HOW TO COMPLETE THIS TASK: Apart from the pictures, write out all the records exactly.

#### EXERCISE INPUT

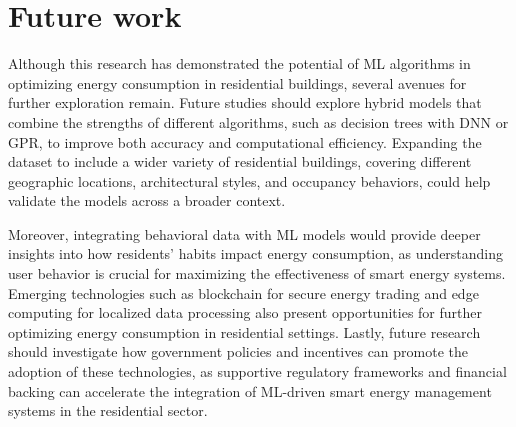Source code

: \documentclass[a4paper, 12pt]{article}
\begin{document}
\section{Future work}
\quad Although this research has demonstrated the potential of ML algorithms in optimizing energy consumption in residential buildings, several avenues for further exploration remain. Future studies should explore hybrid models that combine the strengths of different algorithms, such as decision trees with DNN or GPR, to improve both accuracy and computational efficiency. Expanding the dataset to include a wider variety of residential buildings, covering different geographic locations, architectural styles, and occupancy behaviors, could help validate the models across a broader context.
\vspace{7pt}

\quad Moreover, integrating behavioral data with ML models would provide deeper insights into how residents' habits impact energy consumption, as understanding user behavior is crucial for maximizing the effectiveness of smart energy systems. Emerging technologies such as blockchain for secure energy trading and edge computing for localized data processing also present opportunities for further optimizing energy consumption in residential settings. Lastly, future research should investigate how government policies and incentives can promote the adoption of these technologies, as supportive regulatory frameworks and financial backing can accelerate the integration of ML-driven smart energy management systems in the residential sector.

\newpage


\end{document}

########

SOLUTION TO THIS EXERCISE:
Source code

: \documentclass[a4paper, 12pt]{article}
\begin{document}
\section{Future work}
\quad Although this research has demonstrated the potential of ML algorithms in optimizing energy consumption in residential buildings, several avenues for further exploration remain. Future studies should explore hybrid models that combine the strengths of different algorithms, such as decision trees with DNN or GPR, to improve both accuracy and computational efficiency. Expanding the dataset to include a wider variety of residential buildings, covering different geographic locations, architectural styles, and occupancy behaviors, could help validate the models across a broader context.
\vspace{7pt}

\quad Moreover, integrating behavioral data with ML models would provide deeper insights into how residents' habits impact energy consumption, as understanding user behavior is crucial for maximizing the effectiveness of smart energy systems. Emerging technologies such as blockchain for secure energy trading and edge computing for localized data processing also present opportunities for further optimizing energy consumption in residential settings. Lastly, future research should investigate how government policies and incentives can promote the adoption of these technologies, as supportive regulatory frameworks and financial backing can accelerate the integration of ML-driven smart energy management systems in the residential sector.

\newpage


\end{document}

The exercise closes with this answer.